- _Dataset items_
⁂

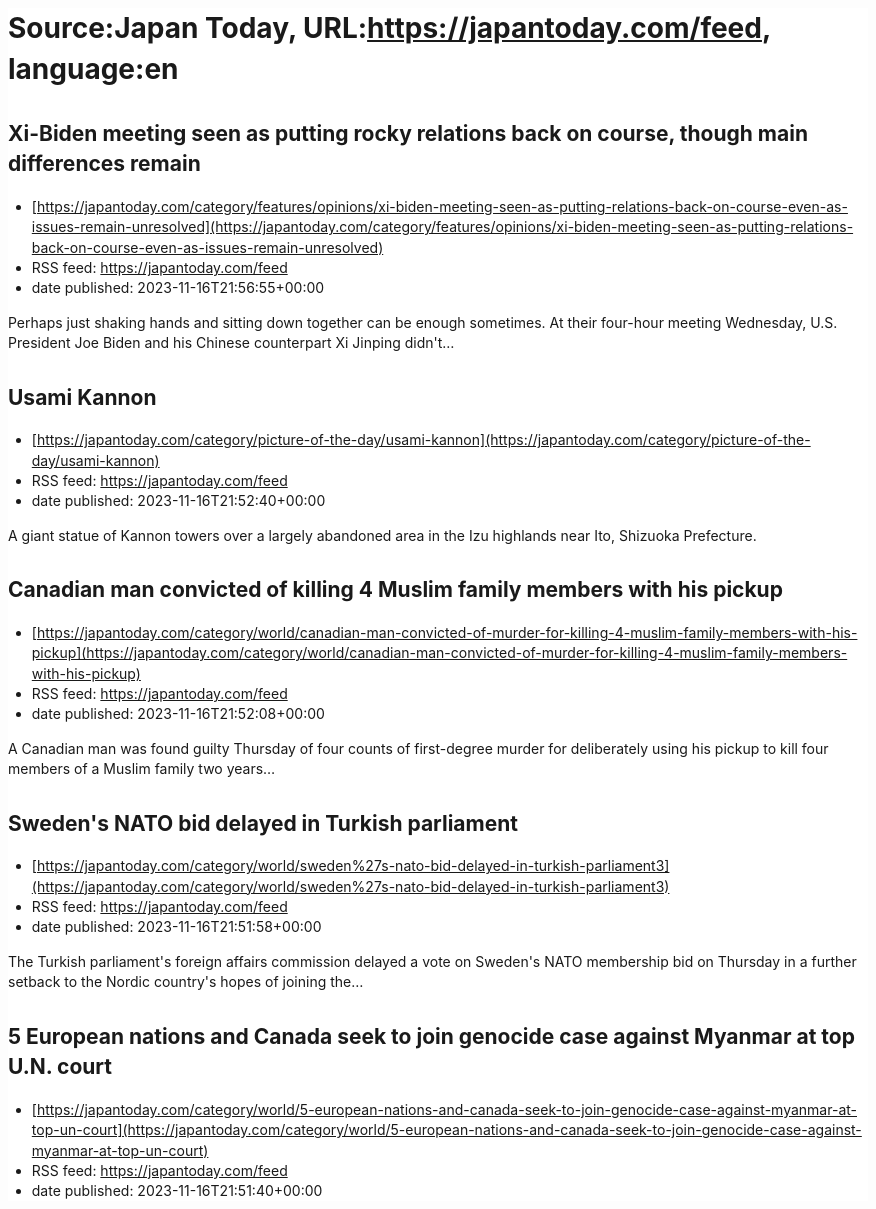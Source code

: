 # Source:Japan Today, URL:https://japantoday.com/feed, language:en

## Xi-Biden meeting seen as putting rocky relations back on course, though main differences remain
 - [https://japantoday.com/category/features/opinions/xi-biden-meeting-seen-as-putting-relations-back-on-course-even-as-issues-remain-unresolved](https://japantoday.com/category/features/opinions/xi-biden-meeting-seen-as-putting-relations-back-on-course-even-as-issues-remain-unresolved)
 - RSS feed: https://japantoday.com/feed
 - date published: 2023-11-16T21:56:55+00:00

Perhaps just shaking hands and sitting down together can be enough sometimes.
At their four-hour meeting Wednesday, U.S. President Joe Biden and his Chinese counterpart Xi Jinping didn't…

## Usami Kannon
 - [https://japantoday.com/category/picture-of-the-day/usami-kannon](https://japantoday.com/category/picture-of-the-day/usami-kannon)
 - RSS feed: https://japantoday.com/feed
 - date published: 2023-11-16T21:52:40+00:00

A giant statue of Kannon towers over a largely abandoned area in the Izu highlands near Ito, Shizuoka Prefecture.

## Canadian man convicted of killing 4 Muslim family members with his pickup
 - [https://japantoday.com/category/world/canadian-man-convicted-of-murder-for-killing-4-muslim-family-members-with-his-pickup](https://japantoday.com/category/world/canadian-man-convicted-of-murder-for-killing-4-muslim-family-members-with-his-pickup)
 - RSS feed: https://japantoday.com/feed
 - date published: 2023-11-16T21:52:08+00:00

A Canadian man was found guilty Thursday of four counts of first-degree murder for deliberately using his pickup to kill four members of a Muslim family two years…

## Sweden's NATO bid delayed in Turkish parliament
 - [https://japantoday.com/category/world/sweden%27s-nato-bid-delayed-in-turkish-parliament3](https://japantoday.com/category/world/sweden%27s-nato-bid-delayed-in-turkish-parliament3)
 - RSS feed: https://japantoday.com/feed
 - date published: 2023-11-16T21:51:58+00:00

The Turkish parliament's foreign affairs commission delayed a vote on Sweden's NATO membership bid on Thursday in a further setback to the Nordic country's hopes of joining the…

## 5 European nations and Canada seek to join genocide case against Myanmar at top U.N. court
 - [https://japantoday.com/category/world/5-european-nations-and-canada-seek-to-join-genocide-case-against-myanmar-at-top-un-court](https://japantoday.com/category/world/5-european-nations-and-canada-seek-to-join-genocide-case-against-myanmar-at-top-un-court)
 - RSS feed: https://japantoday.com/feed
 - date published: 2023-11-16T21:51:40+00:00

⁂

- _Goal of the exercise_
Repeat the full set of records exactly, and output no pictures.

- _Solution for this exercise_
Source code

: # Source:Japan Today, URL:https://japantoday.com/feed, language:en

## Xi-Biden meeting seen as putting rocky relations back on course, though main differences remain
 - [https://japantoday.com/category/features/opinions/xi-biden-meeting-seen-as-putting-relations-back-on-course-even-as-issues-remain-unresolved](https://japantoday.com/category/features/opinions/xi-biden-meeting-seen-as-putting-relations-back-on-course-even-as-issues-remain-unresolved)
 - RSS feed: https://japantoday.com/feed
 - date published: 2023-11-16T21:56:55+00:00

Perhaps just shaking hands and sitting down together can be enough sometimes.
At their four-hour meeting Wednesday, U.S. President Joe Biden and his Chinese counterpart Xi Jinping didn't…

## Usami Kannon
 - [https://japantoday.com/category/picture-of-the-day/usami-kannon](https://japantoday.com/category/picture-of-the-day/usami-kannon)
 - RSS feed: https://japantoday.com/feed
 - date published: 2023-11-16T21:52:40+00:00

A giant statue of Kannon towers over a largely abandoned area in the Izu highlands near Ito, Shizuoka Prefecture.

## Canadian man convicted of killing 4 Muslim family members with his pickup
 - [https://japantoday.com/category/world/canadian-man-convicted-of-murder-for-killing-4-muslim-family-members-with-his-pickup](https://japantoday.com/category/world/canadian-man-convicted-of-murder-for-killing-4-muslim-family-members-with-his-pickup)
 - RSS feed: https://japantoday.com/feed
 - date published: 2023-11-16T21:52:08+00:00

A Canadian man was found guilty Thursday of four counts of first-degree murder for deliberately using his pickup to kill four members of a Muslim family two years…

## Sweden's NATO bid delayed in Turkish parliament
 - [https://japantoday.com/category/world/sweden%27s-nato-bid-delayed-in-turkish-parliament3](https://japantoday.com/category/world/sweden%27s-nato-bid-delayed-in-turkish-parliament3)
 - RSS feed: https://japantoday.com/feed
 - date published: 2023-11-16T21:51:58+00:00

The Turkish parliament's foreign affairs commission delayed a vote on Sweden's NATO membership bid on Thursday in a further setback to the Nordic country's hopes of joining the…

## 5 European nations and Canada seek to join genocide case against Myanmar at top U.N. court
 - [https://japantoday.com/category/world/5-european-nations-and-canada-seek-to-join-genocide-case-against-myanmar-at-top-un-court](https://japantoday.com/category/world/5-european-nations-and-canada-seek-to-join-genocide-case-against-myanmar-at-top-un-court)
 - RSS feed: https://japantoday.com/feed
 - date published: 2023-11-16T21:51:40+00:00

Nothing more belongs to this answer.